Fed unveils a 90-day comment plan to ease Basel III and G-SIB capital rules, modestly cutting requirements for large banks and more for regional lenders.

Summary

  • Fed launches a 90-day comment period on proposals that slightly lower capital requirements for large banks and more materially for smaller regionals.
  • Bowman’s “four pillars” overhaul spans stress tests, eSLR, Basel III and G-SIB surcharges, aiming to free credit and shareholder payouts without scrapping post-2008 safeguards.
  • Industry groups cheer the recalibration as growth-friendly, while critics warn easing buffers amid oil shocks and higher-for-longer rates risks weakening prudential defenses.

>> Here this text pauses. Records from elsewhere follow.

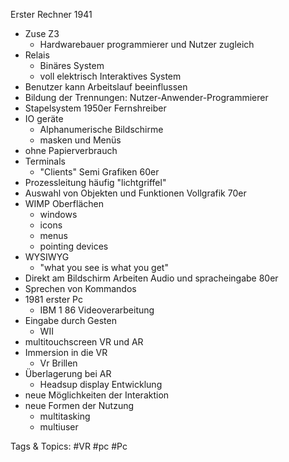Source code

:  Erster Rechner 1941
  - Zuse Z3
    - Hardwarebauer
  programmierer und Nutzer zugleich
  - Relais
    - Binäres System
    - voll elektrisch
 Interaktives System
  - Benutzer kann Arbeitslauf beeinflussen
  - Bildung der Trennungen:
  Nutzer-Anwender-Programmierer
  - Stapelsystem
 1950er  Fernshreiber
  - IO geräte
    - Alphanumerische Bildschirme
    - masken und Menüs
  - ohne Papierverbrauch
  - Terminals
    - "Clients"
 Semi Grafiken 60er
  - Prozessleitung häufig "lichtgriffel"
  - Auswahl von Objekten und Funktionen
 Vollgrafik 70er
  - WIMP Oberflächen
    - windows
    - icons
    - menus
    - pointing devices
  - WYSIWYG
    - "what you see is what you get"
  - Direkt am Bildschirm Arbeiten
 Audio und spracheingabe 80er
  - Sprechen von Kommandos
  - 1981 erster Pc
    - IBM 1 86
 Videoverarbeitung
  - Eingabe durch Gesten
    - WII
  - multitouchscreen
 VR und AR
  - Immersion in die VR
    - Vr Brillen
  - Überlagerung bei AR
    - Headsup display
 Entwicklung
  - neue Möglichkeiten der Interaktion
  - neue Formen der Nutzung
    - multitasking
    - multiuser

   Tags & Topics:
   #VR
   #pc
   #Pc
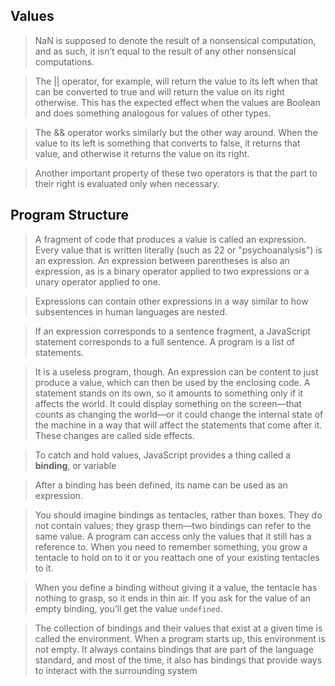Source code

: ## Values

> NaN is supposed to denote the result of a nonsensical computation, and as such, it isn’t equal to the result of any other nonsensical computations.

> The || operator, for example, will return the value to its left when that can be converted to true and will return the value on its right otherwise. This has the expected effect when the values are Boolean and does something analogous for values of other types.

> The && operator works similarly but the other way around. When the value to its left is something that converts to false, it returns that value, and otherwise it returns the value on its right.

> Another important property of these two operators is that the part to their right is evaluated only when necessary.

## Program Structure

> A fragment of code that produces a value is called an expression. Every value that is written literally (such as 22 or "psychoanalysis") is an expression. An expression between parentheses is also an expression, as is a binary operator applied to two expressions or a unary operator applied to one.

> Expressions can contain other expressions in a way similar to how subsentences in human languages are nested.

> If an expression corresponds to a sentence fragment, a JavaScript statement corresponds to a full sentence. A program is a list of statements.

> It is a useless program, though. An expression can be content to just produce a value, which can then be used by the enclosing code. A statement stands on its own, so it amounts to something only if it affects the world. It could display something on the screen—that counts as changing the world—or it could change the internal state of the machine in a way that will affect the statements that come after it. These changes are called side effects.

> To catch and hold values, JavaScript provides a thing called a **binding**, or variable

> After a binding has been defined, its name can be used as an expression.

> You should imagine bindings as tentacles, rather than boxes. They do not contain values; they grasp them—two bindings can refer to the same value. A program can access only the values that it still has a reference to. When you need to remember something, you grow a tentacle to hold on to it or you reattach one of your existing tentacles to it.

> When you define a binding without giving it a value, the tentacle has nothing to grasp, so it ends in thin air. If you ask for the value of an empty binding, you’ll get the value `undefined`.

> The collection of bindings and their values that exist at a given time is called the environment. When a program starts up, this environment is not empty. It always contains bindings that are part of the language standard, and most of the time, it also has bindings that provide ways to interact with the surrounding system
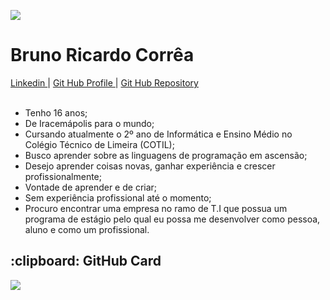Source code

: <!--
**brunorcorrea/brunorcorrea** is a ✨ _special_ ✨ repository because its `README.md` (this file) appears on your GitHub profile.-->
![](https://komarev.com/ghpvc/?username=brunorcorrea&color=blue&style=plastic)

<h1> Bruno Ricardo Corrêa</h1> <div> <a href="https://www.linkedin.com/in/bruno-ricardo-corrêa-67b0351b1"> Linkedin </a>  | <a href="https://github.com/Bruno-R-Correa"> Git Hub Profile </a>  | <a href="https://github.com/Bruno-R-Correa?tab=repositories"> Git Hub Repository </a> </div> <br> <ul> <li> Tenho 16 anos; </li> <li> De Iracemápolis para o mundo; </li> <li> Cursando atualmente o 2º ano de Informática e Ensino Médio no Colégio Técnico de Limeira (COTIL); </li> <li> Busco aprender sobre as linguagens de programação em ascensão; </li> <li> Desejo aprender coisas novas, ganhar experiência e crescer profissionalmente; </li> <li> Vontade de aprender e de criar; </li> <li> Sem experiência profissional até o momento; </li> <li> Procuro encontrar uma empresa no ramo de T.I que possua um programa de estágio pelo qual eu possa me desenvolver como pessoa, aluno e como um profissional. </li> </ul>

<h2>:clipboard: GitHub Card</h2>
<a href="https://github.com/Bruno-R-Correa">
  <img src="https://github-readme-stats.vercel.app/api?username=Bruno-R-Correa&show_icons=true&title_color=fff&icon_color=79ff97&text_color=9f9f9f&bg_color=151515">
</a>


<!--
Here are some ideas to get you started:

- 🔭 I’m currently working on ...
- 🌱 I’m currently learning ...
- 👯 I’m looking to collaborate on ...
- 🤔 I’m looking for help with ...
- 💬 Ask me about ...
- 📫 How to reach me: ...
- 😄 Pronouns: ...
- ⚡ Fun fact: ...
-->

The Federal Reserve voted Thursday morning to formally release a sweeping package of proposed bank capital reforms, launching a 90-day public comment period on changes that would modestly reduce capital requirements for the largest U.S. financial institutions — and more substantially ease the burden on smaller regional banks. The proposals, previewed by Fed Vice Chair for Supervision Michelle Bowman in a March 12 speech at the Cato Institute, represent the most significant overhaul of the post-2008 bank capital framework in years and a clear victory for Wall Street institutions that had spent years lobbying against an earlier, more stringent version of the rules.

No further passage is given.